Problem requirements:
Everything from the line with "on your page" down to the last line of the material below must be written out exactly. Leave out all other lines.

====

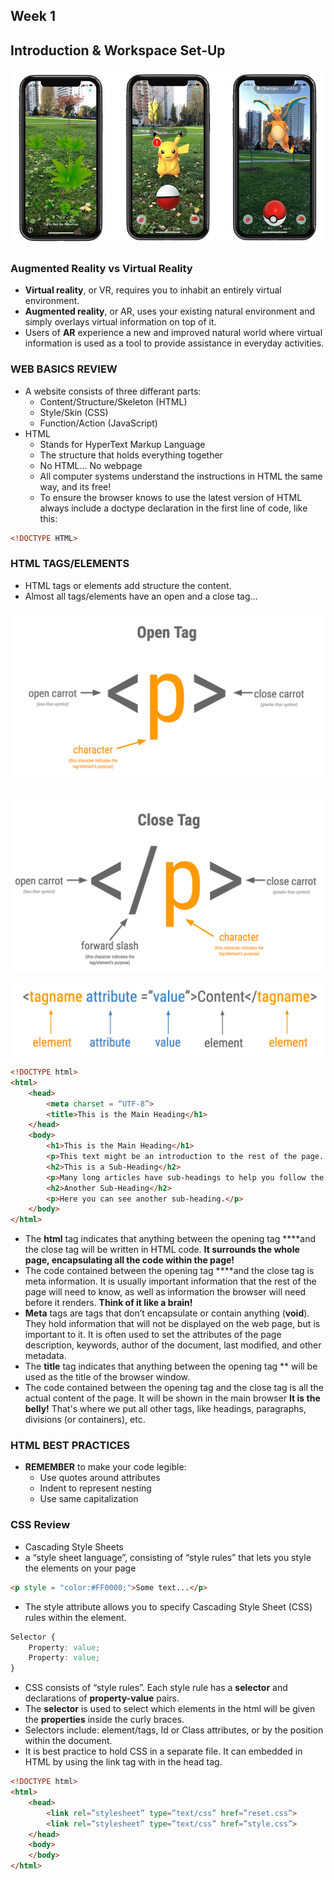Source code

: ## Week 1
## Introduction & Workspace Set-Up

![Pokemon Go!](../img/pokemongo.jpg)

### Augmented Reality vs Virtual Reality
* **Virtual reality**, or VR, requires you to inhabit an entirely virtual environment.
* **Augmented reality**, or AR, uses your existing natural environment and simply overlays virtual information on top of it. 
* Users of **AR** experience a new and improved natural world where virtual information is used as a tool to provide assistance in everyday activities.

### WEB BASICS REVIEW
* A website consists of three differant parts:
    * Content/Structure/Skeleton (HTML)
    * Style/Skin (CSS)
    * Function/Action (JavaScript)
* HTML 
    * Stands for HyperText Markup Language
    * The structure that holds everything together
    * No HTML... No webpage
    * All computer systems understand the instructions in HTML the same way, and its free!
    * To ensure the browser knows to use the latest version of HTML always include a doctype declaration in the first line of code, like this:

```html
<!DOCTYPE HTML>
```

### HTML TAGS/ELEMENTS
* HTML tags or elements add structure the content.
* Almost all tags/elements have an open and a close tag...

![HTML Open Tag](../img/open.png)

![HTML Close Tag](../img/close.png)

![HTML attribute](../img/attribute.png)

```html
<!DOCTYPE html>
<html>
    <head>
        <meta charset = “UTF-8”>
        <title>This is the Main Heading</h1>
    </head>
    <body>
        <h1>This is the Main Heading</h1>
        <p>This text might be an introduction to the rest of the page. And if the page is a long one it might be split up into several sub-headings.</p> 
        <h2>This is a Sub-Heading</h2>
        <p>Many long articles have sub-headings to help you follow the structure of what is being written. There may even be sub-sub-headings (or lower-level headings).</p> 
        <h2>Another Sub-Heading</h2>
        <p>Here you can see another sub-heading.</p> 
    </body>
</html> 
```

* The **html** tag indicates that anything between the opening tag **<html>**and the close tag **</html>** will be written in HTML code. **It surrounds the whole page, encapsulating all the code within the page!**
* The code contained between the opening tag **<head>**and the close tag **</head>** is meta information. It is usually important information that the rest of the page will need to know, as well as information the browser will need before it renders. **Think of it like a brain!**
* **Meta** tags are tags that don’t encapsulate or contain anything (**void**). They hold information that will not be displayed on the web page, but is important to it. It is often used to set the attributes of the page description, keywords, author of the document, last modified, and other metadata. 
* The **title** tag indicates that anything between the opening tag **<title>**and the close tag **</title>** will be used as the title of the browser window. 
* The code contained between the opening tag **<body>** and the close tag **</body>** is all the actual content of the page. It will be shown in the main browser **It is the belly!** That's where we put all other tags, like headings, paragraphs, divisions (or containers), etc.

### HTML BEST PRACTICES
* **REMEMBER** to make your code legible:
    * Use quotes around attributes
    * Indent to represent nesting
    * Use same capitalization

### CSS Review
* Cascading Style Sheets
* a “style sheet language”, consisting of “style rules” that lets you style the elements on your page

```html
<p style = "color:#FF0000;">Some text...</p>
```

* The style attribute allows you to specify Cascading Style Sheet (CSS) rules within the element.

```css
Selector {
    Property: value;
    Property: value;
}
```
* CSS consists of “style rules”. Each style rule has a **selector** and declarations of **property-value** pairs.
* The **selector** is used to select which elements in the html will be given the **properties** inside the curly braces. 
* Selectors include: element/tags, Id or Class attributes, or by the position within the document. 
* It is best practice to hold CSS in a separate file.  It can embedded in HTML by using the link tag with in the head tag. 

```html
<!DOCTYPE html>
<html>
    <head>
        <link rel=”stylesheet” type=”text/css” href=”reset.css”>
        <link rel=”stylesheet” type=”text/css” href=”style.css”>
    </head>
    <body>
    </body>
</html>
```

====

Exercise response:
* a “style sheet language”, consisting of “style rules” that lets you style the elements on your page

```html
<p style = "color:#FF0000;">Some text...</p>
```

* The style attribute allows you to specify Cascading Style Sheet (CSS) rules within the element.

```css
Selector {
    Property: value;
    Property: value;
}
```
* CSS consists of “style rules”. Each style rule has a **selector** and declarations of **property-value** pairs.
* The **selector** is used to select which elements in the html will be given the **properties** inside the curly braces. 
* Selectors include: element/tags, Id or Class attributes, or by the position within the document. 
* It is best practice to hold CSS in a separate file.  It can embedded in HTML by using the link tag with in the head tag. 

```html
<!DOCTYPE html>
<html>
    <head>
        <link rel=”stylesheet” type=”text/css” href=”reset.css”>
        <link rel=”stylesheet” type=”text/css” href=”style.css”>
    </head>
    <body>
    </body>
</html>
```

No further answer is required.